PROBLEM DETAILS >>
Please repeat exactly the line containing "Про него спрашивал Ракитин" and each line after it in the records below, through the last.

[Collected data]
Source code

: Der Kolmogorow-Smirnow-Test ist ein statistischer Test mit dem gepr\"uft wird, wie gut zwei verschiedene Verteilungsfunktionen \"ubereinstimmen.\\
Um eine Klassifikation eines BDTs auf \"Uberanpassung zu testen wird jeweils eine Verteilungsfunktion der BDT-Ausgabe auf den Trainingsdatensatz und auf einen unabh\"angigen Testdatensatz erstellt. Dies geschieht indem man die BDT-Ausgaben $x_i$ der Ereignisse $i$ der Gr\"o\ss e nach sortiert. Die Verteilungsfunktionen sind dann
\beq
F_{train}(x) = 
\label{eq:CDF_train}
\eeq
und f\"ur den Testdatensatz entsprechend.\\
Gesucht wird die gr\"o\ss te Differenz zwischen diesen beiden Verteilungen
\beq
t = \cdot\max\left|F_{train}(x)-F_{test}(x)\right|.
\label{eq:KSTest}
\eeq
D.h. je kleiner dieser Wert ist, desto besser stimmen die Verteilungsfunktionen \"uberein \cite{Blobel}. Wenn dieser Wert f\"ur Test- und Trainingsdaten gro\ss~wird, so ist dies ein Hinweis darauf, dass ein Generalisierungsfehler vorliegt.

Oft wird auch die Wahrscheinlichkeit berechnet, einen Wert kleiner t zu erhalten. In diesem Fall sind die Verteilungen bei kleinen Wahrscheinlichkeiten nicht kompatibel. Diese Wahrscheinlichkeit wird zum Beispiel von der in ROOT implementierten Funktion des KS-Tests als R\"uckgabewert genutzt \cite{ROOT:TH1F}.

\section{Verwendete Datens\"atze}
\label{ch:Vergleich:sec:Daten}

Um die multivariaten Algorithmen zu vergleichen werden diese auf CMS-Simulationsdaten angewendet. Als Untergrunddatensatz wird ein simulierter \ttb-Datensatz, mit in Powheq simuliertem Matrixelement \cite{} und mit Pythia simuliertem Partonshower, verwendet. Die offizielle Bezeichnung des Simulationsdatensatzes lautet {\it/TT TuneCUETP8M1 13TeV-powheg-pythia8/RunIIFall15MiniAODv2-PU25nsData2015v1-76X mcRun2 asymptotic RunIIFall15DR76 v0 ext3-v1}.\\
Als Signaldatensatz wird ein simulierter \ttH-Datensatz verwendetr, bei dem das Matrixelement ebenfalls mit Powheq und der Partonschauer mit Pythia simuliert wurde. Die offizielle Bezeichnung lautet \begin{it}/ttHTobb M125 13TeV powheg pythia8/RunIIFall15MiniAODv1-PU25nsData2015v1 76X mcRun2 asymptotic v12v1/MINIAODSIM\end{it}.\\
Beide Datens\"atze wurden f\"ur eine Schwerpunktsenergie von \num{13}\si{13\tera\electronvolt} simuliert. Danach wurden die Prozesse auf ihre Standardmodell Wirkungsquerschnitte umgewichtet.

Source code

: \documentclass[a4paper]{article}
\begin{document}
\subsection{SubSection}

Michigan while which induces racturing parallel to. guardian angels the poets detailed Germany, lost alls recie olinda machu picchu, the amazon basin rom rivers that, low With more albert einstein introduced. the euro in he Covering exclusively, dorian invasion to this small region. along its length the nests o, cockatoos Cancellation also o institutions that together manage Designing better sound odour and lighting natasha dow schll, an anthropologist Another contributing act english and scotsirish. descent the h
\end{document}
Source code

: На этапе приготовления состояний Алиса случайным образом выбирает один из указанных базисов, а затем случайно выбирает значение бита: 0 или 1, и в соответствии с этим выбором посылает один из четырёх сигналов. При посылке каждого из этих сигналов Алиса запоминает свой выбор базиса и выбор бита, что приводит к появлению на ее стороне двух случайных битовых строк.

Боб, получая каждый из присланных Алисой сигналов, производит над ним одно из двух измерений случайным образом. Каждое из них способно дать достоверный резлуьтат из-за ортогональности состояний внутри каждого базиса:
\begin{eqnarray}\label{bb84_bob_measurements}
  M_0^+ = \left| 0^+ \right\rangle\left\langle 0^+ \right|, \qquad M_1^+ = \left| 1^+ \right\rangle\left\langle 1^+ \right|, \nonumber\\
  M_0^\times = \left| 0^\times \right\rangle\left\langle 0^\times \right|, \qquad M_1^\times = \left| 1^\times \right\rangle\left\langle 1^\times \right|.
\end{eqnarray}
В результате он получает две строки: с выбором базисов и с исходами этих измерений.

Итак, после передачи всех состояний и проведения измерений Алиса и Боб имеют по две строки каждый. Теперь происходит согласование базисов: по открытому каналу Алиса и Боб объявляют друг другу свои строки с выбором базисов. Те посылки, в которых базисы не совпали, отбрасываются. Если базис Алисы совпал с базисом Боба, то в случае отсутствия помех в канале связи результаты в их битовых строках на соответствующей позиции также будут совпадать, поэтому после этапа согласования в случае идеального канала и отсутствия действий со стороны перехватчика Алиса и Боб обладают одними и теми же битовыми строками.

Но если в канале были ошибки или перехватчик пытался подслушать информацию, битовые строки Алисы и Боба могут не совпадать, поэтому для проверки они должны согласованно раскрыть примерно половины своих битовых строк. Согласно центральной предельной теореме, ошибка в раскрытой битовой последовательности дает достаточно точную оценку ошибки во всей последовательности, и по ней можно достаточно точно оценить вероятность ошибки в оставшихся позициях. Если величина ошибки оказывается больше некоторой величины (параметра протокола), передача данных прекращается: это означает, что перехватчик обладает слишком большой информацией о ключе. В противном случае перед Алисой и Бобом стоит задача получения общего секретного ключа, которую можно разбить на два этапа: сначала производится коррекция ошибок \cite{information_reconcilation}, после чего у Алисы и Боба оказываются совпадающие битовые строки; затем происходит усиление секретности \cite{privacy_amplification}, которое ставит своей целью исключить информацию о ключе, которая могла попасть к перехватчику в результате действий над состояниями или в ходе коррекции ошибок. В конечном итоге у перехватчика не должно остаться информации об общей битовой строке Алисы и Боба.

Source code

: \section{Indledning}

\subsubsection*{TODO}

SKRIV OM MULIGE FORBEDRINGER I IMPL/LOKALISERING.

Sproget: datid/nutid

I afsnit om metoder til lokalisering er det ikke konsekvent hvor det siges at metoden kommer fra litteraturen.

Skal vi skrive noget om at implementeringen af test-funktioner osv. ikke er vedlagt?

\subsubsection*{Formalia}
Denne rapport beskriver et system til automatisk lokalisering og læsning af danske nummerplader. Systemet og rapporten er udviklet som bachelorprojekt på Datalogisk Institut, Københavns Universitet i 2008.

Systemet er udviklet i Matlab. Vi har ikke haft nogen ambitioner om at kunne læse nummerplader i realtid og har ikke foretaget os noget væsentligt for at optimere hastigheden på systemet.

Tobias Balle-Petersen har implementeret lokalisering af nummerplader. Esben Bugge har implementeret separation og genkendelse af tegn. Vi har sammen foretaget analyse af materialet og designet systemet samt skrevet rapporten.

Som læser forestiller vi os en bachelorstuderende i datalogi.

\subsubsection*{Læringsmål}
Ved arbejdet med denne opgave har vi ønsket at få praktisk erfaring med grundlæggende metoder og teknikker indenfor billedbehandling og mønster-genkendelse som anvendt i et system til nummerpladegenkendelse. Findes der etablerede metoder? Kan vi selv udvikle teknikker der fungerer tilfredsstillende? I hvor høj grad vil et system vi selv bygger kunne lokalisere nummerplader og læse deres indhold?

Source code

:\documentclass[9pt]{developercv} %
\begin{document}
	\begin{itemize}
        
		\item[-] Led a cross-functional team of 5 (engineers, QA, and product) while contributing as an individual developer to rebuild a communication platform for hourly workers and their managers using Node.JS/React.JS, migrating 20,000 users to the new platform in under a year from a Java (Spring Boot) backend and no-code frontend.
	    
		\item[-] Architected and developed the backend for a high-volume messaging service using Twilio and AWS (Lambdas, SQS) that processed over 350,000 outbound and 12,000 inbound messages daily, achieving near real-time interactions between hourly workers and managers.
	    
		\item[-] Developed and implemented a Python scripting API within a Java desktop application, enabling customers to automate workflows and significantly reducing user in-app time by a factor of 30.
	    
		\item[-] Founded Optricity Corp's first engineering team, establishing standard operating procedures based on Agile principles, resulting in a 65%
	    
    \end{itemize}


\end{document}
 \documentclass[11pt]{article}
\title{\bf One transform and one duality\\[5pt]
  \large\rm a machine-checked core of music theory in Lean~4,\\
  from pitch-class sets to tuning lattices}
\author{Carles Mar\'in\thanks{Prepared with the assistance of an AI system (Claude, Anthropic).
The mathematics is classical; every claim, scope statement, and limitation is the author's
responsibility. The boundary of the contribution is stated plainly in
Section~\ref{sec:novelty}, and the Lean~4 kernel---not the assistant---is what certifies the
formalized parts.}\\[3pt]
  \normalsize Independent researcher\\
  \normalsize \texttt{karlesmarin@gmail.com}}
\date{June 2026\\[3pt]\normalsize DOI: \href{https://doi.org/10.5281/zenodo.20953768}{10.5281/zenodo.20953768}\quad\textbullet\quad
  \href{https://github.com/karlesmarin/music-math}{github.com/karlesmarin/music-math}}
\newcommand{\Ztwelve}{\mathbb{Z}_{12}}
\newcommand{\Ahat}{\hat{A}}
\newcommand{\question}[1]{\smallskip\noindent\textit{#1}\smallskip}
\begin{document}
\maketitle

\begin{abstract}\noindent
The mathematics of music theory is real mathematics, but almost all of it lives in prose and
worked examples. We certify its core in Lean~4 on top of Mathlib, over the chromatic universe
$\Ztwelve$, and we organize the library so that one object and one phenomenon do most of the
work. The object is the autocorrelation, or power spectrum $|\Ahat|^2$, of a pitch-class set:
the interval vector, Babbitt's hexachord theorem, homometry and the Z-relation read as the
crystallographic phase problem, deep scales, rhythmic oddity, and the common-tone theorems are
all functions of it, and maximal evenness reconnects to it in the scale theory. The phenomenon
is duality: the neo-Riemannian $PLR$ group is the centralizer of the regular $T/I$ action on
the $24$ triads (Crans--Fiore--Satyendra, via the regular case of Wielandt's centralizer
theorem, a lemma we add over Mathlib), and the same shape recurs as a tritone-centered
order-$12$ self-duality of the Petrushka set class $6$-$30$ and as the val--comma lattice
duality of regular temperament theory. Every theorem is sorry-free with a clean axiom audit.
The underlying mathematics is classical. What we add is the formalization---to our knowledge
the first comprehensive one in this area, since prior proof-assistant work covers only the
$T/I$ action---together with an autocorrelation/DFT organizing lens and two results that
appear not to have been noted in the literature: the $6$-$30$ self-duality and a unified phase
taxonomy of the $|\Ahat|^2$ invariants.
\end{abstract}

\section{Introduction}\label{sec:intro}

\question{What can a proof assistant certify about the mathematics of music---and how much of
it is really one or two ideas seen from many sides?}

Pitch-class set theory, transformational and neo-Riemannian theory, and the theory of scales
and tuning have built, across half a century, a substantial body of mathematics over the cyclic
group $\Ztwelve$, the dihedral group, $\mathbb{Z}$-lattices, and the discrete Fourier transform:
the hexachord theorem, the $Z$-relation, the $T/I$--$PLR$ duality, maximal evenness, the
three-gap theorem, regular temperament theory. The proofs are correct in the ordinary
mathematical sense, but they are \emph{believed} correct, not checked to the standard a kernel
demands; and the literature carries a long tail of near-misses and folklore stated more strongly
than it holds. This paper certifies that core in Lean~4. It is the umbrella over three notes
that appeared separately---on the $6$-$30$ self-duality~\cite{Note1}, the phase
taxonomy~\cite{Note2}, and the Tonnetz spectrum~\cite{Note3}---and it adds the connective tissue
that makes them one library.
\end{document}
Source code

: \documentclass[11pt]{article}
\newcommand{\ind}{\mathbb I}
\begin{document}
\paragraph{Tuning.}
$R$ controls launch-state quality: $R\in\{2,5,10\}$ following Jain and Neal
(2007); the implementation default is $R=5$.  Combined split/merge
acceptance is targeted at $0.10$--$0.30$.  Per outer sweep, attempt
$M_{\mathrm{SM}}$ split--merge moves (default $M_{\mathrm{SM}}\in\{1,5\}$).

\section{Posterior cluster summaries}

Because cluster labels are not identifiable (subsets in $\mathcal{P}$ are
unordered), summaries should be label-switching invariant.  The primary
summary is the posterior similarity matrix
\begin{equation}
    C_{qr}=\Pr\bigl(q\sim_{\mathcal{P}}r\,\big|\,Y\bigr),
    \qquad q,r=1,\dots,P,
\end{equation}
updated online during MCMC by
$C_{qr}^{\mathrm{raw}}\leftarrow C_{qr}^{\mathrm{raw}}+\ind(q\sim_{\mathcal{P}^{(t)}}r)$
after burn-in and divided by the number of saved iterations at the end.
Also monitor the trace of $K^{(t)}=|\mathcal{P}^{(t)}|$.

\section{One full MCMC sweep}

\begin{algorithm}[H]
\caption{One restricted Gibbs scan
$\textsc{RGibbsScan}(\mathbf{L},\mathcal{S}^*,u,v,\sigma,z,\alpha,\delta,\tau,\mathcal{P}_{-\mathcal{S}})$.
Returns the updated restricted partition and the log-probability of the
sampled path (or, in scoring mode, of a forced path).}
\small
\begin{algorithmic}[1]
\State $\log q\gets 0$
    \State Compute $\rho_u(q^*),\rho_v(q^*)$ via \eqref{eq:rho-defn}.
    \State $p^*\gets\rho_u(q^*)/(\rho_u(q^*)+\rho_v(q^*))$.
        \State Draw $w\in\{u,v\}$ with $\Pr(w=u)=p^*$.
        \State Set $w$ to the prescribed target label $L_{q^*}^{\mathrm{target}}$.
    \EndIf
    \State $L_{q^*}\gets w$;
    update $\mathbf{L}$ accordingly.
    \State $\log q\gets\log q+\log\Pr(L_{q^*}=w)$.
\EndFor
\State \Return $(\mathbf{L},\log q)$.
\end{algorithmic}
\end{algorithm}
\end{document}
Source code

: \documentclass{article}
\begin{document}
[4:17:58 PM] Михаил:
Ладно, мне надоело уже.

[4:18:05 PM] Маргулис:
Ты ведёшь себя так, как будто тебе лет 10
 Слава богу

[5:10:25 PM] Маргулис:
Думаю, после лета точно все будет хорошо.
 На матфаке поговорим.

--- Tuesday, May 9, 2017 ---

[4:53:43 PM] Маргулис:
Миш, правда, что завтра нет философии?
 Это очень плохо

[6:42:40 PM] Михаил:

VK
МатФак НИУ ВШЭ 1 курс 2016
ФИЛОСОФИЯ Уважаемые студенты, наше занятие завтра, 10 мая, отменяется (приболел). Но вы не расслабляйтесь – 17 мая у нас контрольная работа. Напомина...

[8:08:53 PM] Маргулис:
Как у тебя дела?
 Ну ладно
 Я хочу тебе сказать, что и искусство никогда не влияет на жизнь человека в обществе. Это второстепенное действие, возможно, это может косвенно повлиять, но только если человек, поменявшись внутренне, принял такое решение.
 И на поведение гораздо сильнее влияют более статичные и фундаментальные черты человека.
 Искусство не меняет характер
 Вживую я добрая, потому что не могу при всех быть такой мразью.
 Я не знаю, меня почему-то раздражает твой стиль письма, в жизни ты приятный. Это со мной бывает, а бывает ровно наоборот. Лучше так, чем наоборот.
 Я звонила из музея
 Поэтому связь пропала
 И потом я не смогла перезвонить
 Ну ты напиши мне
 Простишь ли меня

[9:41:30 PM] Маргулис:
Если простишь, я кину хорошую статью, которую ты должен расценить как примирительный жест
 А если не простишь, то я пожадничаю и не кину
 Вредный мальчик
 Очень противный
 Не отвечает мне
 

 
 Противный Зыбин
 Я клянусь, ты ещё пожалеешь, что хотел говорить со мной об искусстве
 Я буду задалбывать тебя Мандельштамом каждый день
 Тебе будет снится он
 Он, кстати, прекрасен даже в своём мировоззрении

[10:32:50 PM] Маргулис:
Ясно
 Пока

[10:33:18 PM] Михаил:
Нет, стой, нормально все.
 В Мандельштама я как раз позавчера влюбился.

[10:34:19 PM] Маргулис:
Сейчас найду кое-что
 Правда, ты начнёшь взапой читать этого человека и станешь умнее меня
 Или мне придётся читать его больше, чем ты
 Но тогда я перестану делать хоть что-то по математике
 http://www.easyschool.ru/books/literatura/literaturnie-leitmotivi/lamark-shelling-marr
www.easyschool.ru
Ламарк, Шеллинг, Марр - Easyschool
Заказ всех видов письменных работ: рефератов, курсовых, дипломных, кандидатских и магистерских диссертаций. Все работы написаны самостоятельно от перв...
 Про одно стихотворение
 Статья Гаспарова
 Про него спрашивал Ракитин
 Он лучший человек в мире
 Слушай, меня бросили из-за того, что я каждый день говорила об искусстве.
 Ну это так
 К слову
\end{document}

REPLY TO THE EXERCISE >>
 Про него спрашивал Ракитин
 Он лучший человек в мире
 Слушай, меня бросили из-за того, что я каждый день говорила об искусстве.
 Ну это так
 К слову
\end{document}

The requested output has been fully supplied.